Били и ногами, и руками, и палками. Доходяга кое-как добежал до палатки, лезет внутрь, а изнутри его бах — поленом по голове. Только ноги снаружи: дрыг-дрыг. Все, убили человека. А развод пошел своим путем: подумаешь, доходягу забили.
Через несколько дней вижу — доходяга этот сидит, баланду хлебает. До чего живучий народ!
«Усеченный эллипсоид»
Был у нас в лагере Александр Александрович Малинский — с 1914 года главный врач русского экспедиционного корпуса во Франции. В 1917-м он с группой передовых офицеров вернулся помочь новой власти, стал начальником сануправления Красной армии, затем директором бактериологического института. Небольшого росточка, культурнейший человек.
Колыма, начало 1950-х
Обвинение у него было: «Отравление 250 тысяч малолетних в городе Москве». Приговор — расстрел. Заменили 25 годами. В лагере его оберегали: величина! Работал он санитаром. И вот приезжает начальник сануправления Дальстроя Драпкин.
— Фамилия!
— Малинский.
— Почему не рапортуете как положено?
— Простите, я гражданский, я не военный…
Драпкин разозлился и перевел Малинского на общие работы.
Попал он на шахту, в звено из четырех человек: Малинский, бывший начальник Среднеазиатской дороги и еще два бывших железнодорожных начальника, все старички.
За весь день четверо доходяг выковыряли ломами небольшую яму. Я уже был мастером, прихожу замерять.
Смотрю, что за яма, не круг, не квадрат… А кто-то из них говорит: «Будьте добры, карандаш. Это, знаете ли, усеченный эллипсоид. Синус у него такой-то, разрешите, я вам формулу напишу».
— Слушайте, — говорю. — Вы вчетвером наковыряли полнормы одного человека.

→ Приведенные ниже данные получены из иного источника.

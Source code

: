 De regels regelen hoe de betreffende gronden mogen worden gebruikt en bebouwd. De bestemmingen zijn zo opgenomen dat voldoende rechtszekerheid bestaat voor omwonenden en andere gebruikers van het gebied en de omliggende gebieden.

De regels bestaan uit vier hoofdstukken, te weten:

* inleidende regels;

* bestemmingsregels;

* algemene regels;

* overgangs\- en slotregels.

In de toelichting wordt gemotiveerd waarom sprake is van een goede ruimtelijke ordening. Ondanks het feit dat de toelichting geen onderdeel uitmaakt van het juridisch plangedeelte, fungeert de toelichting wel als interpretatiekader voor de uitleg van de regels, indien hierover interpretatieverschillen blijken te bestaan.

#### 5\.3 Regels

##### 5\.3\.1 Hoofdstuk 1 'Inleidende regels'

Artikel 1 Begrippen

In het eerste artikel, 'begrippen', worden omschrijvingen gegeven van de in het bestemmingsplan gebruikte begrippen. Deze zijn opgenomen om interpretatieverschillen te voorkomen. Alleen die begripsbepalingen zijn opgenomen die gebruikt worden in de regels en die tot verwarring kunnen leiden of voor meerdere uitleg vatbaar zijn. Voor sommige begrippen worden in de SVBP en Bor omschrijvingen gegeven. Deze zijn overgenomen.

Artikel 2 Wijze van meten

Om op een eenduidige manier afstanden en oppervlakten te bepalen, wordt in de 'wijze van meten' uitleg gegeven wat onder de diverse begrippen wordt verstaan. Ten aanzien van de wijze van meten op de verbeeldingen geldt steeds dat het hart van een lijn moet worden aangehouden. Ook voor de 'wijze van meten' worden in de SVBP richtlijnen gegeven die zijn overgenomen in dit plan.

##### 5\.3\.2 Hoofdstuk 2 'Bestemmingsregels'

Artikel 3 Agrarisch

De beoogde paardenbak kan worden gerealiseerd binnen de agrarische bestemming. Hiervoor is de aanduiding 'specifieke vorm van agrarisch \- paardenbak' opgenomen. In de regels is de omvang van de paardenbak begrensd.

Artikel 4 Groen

Это значит — уменьшенная пайка, 300 грамм хлеба на каждого. Плюнул и записал каждому полную норму.
«Не могу я простить»
Рецептов выживания в лагере нет. Был у нас Василий Глазков, полковник авиации, в прошлом шишка, начальник Осоавиахима. Ростом — за два метра, каждая рука — как две мои. Рыжий, с голубыми глазами. Особенно любил рассказывать про свою Ниночку. И надеялся: «Дело мое, — говорит, — на пересмотр направлено. Выпустят меня скоро».